October 23, 2015

Author Interview + Giveaway: Elle Cosimano | #CreeptasticReads



I read Nearly Gone last month and absolutely loved it. I can't wait to get my hands on the sequel, but in the meantime, enjoy the interview!

Nearly Gone (Nearly Gone, #1)

Bones meets Fringe in a big, dark, scary, brilliantly-plotted urban thriller that will leave you guessing until the very end.Nearly Boswell knows how to keep secrets. Living in a DC trailer park, she knows better than to share anything that would make her a target with her classmates.
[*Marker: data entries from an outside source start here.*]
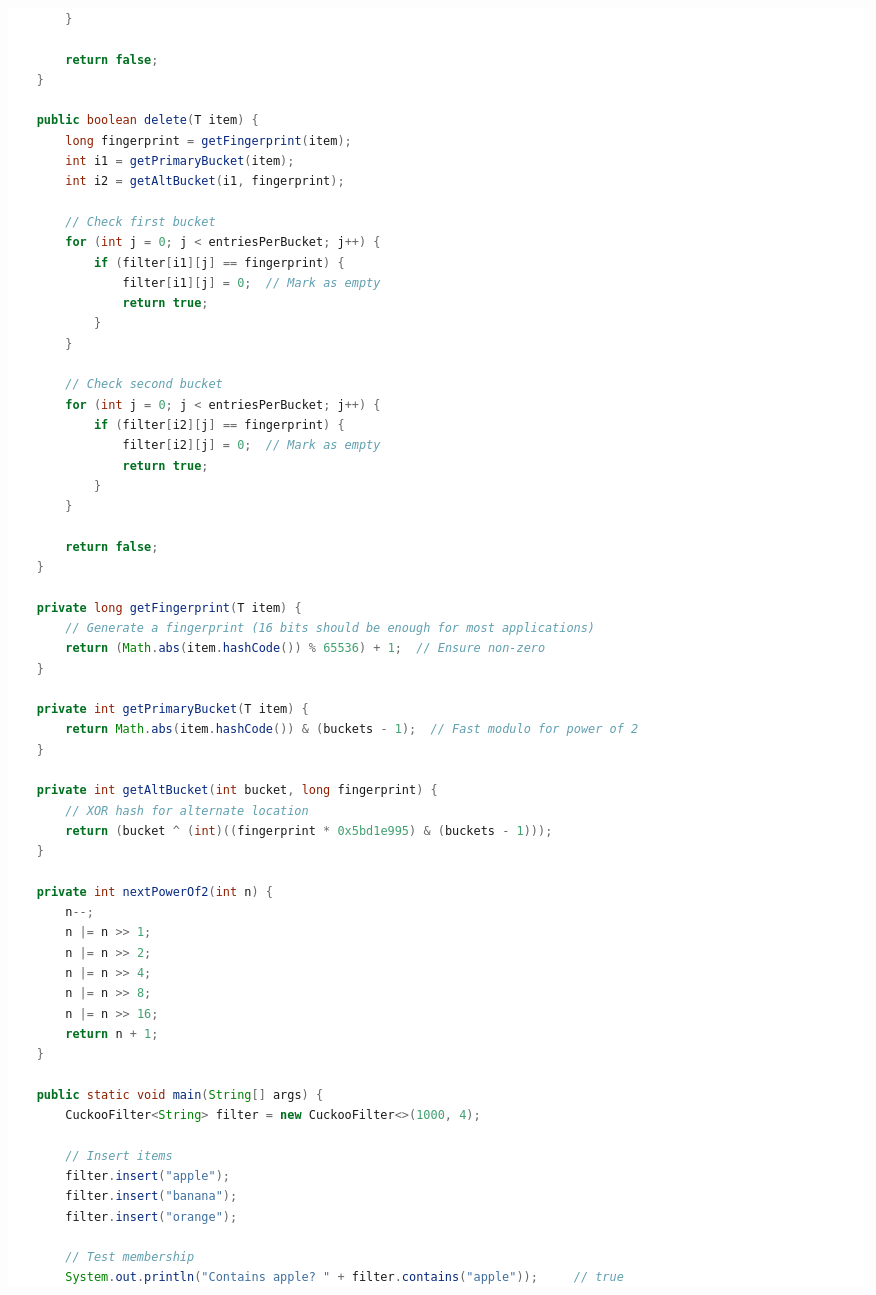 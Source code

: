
 ```java
        }
        
        return false;
    }
    
    public boolean delete(T item) {
        long fingerprint = getFingerprint(item);
        int i1 = getPrimaryBucket(item);
        int i2 = getAltBucket(i1, fingerprint);
        
        // Check first bucket
        for (int j = 0; j < entriesPerBucket; j++) {
            if (filter[i1][j] == fingerprint) {
                filter[i1][j] = 0;  // Mark as empty
                return true;
            }
        }
        
        // Check second bucket
        for (int j = 0; j < entriesPerBucket; j++) {
            if (filter[i2][j] == fingerprint) {
                filter[i2][j] = 0;  // Mark as empty
                return true;
            }
        }
        
        return false;
    }
    
    private long getFingerprint(T item) {
        // Generate a fingerprint (16 bits should be enough for most applications)
        return (Math.abs(item.hashCode()) % 65536) + 1;  // Ensure non-zero
    }
    
    private int getPrimaryBucket(T item) {
        return Math.abs(item.hashCode()) & (buckets - 1);  // Fast modulo for power of 2
    }
    
    private int getAltBucket(int bucket, long fingerprint) {
        // XOR hash for alternate location
        return (bucket ^ (int)((fingerprint * 0x5bd1e995) & (buckets - 1)));
    }
    
    private int nextPowerOf2(int n) {
        n--;
        n |= n >> 1;
        n |= n >> 2;
        n |= n >> 4;
        n |= n >> 8;
        n |= n >> 16;
        return n + 1;
    }
    
    public static void main(String[] args) {
        CuckooFilter<String> filter = new CuckooFilter<>(1000, 4);
        
        // Insert items
        filter.insert("apple");
        filter.insert("banana");
        filter.insert("orange");
        
        // Test membership
        System.out.println("Contains apple? " + filter.contains("apple"));     // true
```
Like her mother's job as an exotic dancer, her obsession with the personal ads, and especially the emotions she can taste when she brushes against someone's skin. But when a serial killer goes on a killing spree and starts attacking students, leaving cryptic ads in the newspaper that only Nearly can decipher, she confides in the one person she shouldn't trust: the new guy at school—a reformed bad boy working undercover for the police, doing surveillance. . . on her.Nearly might be the one person who can put all the clues together, and if she doesn't figure it all out soon—she'll be next.

 The Interview


1. Hey! I'm so excited to have you on the blog today! Let's break the ice a little by talking about your characters. I absolutely love how none of your characters are black and white. Which was your favorite character to write?

When I was a teenager, I was lucky to have a few wise souls in my life. They challenged me to think in different ways, and were always a little cryptic with their advice, never telling me directly how to solve a problem, but rather arming me with just enough information to figure it out for myself. I wanted Nearly to have someone in her life like this. Hard core criminal Lonny Johnson is that character for me. He’s a wise, old soul in a young man’s body. He’s street smart and full of sage advice, but you would never assume that by the look of him (or his rap sheet), which I love because it makes him surprising to both Nearly and the reader.
2. The way you incorporated mathematical elements into your story was fantastic. How did that come to be? Did you know this was going to be a numbers mystery from the very beginning?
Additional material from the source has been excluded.